今でも多くのBTOショップで搭載ゲーミングパソコンが販売されているので、一定の需要があると考えてよいだろう。しかし、GTX 950またはGTX 960と価格がほとんど変わらないため、あえて選択する必要はないかもしれない。性能的にも見劣りしてしまうのは事実だ。セールやキャンペーンなどで大幅値引きがないと選びづらさがある。

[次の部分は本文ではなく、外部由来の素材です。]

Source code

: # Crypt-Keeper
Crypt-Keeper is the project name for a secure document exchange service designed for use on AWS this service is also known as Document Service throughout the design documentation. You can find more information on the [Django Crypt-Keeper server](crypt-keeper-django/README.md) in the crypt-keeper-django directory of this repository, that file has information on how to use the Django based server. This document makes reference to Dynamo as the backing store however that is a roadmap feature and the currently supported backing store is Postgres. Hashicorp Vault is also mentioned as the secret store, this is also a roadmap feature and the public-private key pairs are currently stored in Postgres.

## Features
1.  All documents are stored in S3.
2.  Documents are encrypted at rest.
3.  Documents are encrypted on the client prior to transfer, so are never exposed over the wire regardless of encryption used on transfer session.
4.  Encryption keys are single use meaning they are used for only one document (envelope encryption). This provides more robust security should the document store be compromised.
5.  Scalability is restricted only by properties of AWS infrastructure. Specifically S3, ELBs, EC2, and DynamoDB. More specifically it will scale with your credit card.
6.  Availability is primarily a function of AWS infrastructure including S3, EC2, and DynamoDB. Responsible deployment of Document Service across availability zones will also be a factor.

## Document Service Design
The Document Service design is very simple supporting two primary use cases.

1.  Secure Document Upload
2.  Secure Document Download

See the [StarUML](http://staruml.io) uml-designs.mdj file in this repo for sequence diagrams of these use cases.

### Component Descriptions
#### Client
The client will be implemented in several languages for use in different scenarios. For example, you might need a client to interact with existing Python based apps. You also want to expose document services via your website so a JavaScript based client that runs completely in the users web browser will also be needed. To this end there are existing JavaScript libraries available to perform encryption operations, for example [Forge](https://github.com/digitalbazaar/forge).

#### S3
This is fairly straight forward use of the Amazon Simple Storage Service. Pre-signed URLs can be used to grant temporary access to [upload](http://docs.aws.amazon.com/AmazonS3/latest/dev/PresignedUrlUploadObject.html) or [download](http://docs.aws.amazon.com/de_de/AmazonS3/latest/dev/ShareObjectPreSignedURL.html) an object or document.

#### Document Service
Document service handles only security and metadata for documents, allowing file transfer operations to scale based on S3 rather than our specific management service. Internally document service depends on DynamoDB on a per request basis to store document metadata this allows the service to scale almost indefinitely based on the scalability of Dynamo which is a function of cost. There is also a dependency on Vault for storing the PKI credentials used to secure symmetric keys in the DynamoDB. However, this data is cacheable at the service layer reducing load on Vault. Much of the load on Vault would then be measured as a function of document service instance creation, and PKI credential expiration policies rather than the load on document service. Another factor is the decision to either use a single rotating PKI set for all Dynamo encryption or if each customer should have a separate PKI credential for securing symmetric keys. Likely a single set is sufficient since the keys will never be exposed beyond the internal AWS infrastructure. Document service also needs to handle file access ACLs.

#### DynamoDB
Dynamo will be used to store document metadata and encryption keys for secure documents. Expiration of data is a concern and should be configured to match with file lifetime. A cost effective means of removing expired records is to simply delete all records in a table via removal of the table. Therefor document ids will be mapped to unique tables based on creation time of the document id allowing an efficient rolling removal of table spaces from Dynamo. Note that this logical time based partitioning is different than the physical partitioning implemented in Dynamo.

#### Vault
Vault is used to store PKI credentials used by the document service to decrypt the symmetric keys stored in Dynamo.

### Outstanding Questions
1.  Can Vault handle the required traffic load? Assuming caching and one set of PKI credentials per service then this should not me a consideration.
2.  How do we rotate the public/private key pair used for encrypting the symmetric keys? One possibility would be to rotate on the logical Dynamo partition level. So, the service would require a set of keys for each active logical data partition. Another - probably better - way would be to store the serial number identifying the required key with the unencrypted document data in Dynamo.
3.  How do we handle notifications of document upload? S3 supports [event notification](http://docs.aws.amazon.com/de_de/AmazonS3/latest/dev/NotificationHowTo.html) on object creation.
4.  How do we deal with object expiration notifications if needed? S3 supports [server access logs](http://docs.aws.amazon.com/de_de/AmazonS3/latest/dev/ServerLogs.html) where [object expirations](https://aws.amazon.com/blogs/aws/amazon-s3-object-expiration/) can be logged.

GeForce GTX 750 Tiは、GTX 950よりもさらにワンランク低い性能を持ったグラフィックボードで非常に安価なのが魅力だ。GTX 950が登場する前はGTX 960の下位モデルと存在していただけに、未だ現役で使用されている。性能は確かにGTX 950より低いが、その性能差よりも価格差が大きくコストパフォーマンスは非常に優れていると言える。
CPUとのバランスが難しい
CPUがCore i5-6500(i5-4460)やCore i5-6600(i5-4590)の構成よりも上になってしまうと、価格が上昇してしまいGTX 960搭載モデルに手が届いてしまう。GTX 750 Tiの低価格というメリットが構成の自由度を奪い、ほぼ固定された構成になってしまっているのが難点だ。
それでもGTX 950よりも低い価格で、なんと9万円を下回るモデルも存在している。当然、ゲームプレイを目的としたゲーミングPCとしてはあまりおすすめできないが・・・グラフィックボードはGTX 750 Tiが最低ラインであり、ゲームをプレイする人に選ばれるべきパソコンとしてはギリギリのラインだ。
注意点として、性能がどうしても低めになっていることから、ローエンドの位置づけでありほとんどのゲームを最低設定にしてプレイできるレベル。快適かどうかはゲームによるが、最新のゲームに対応するのは非常に難しい。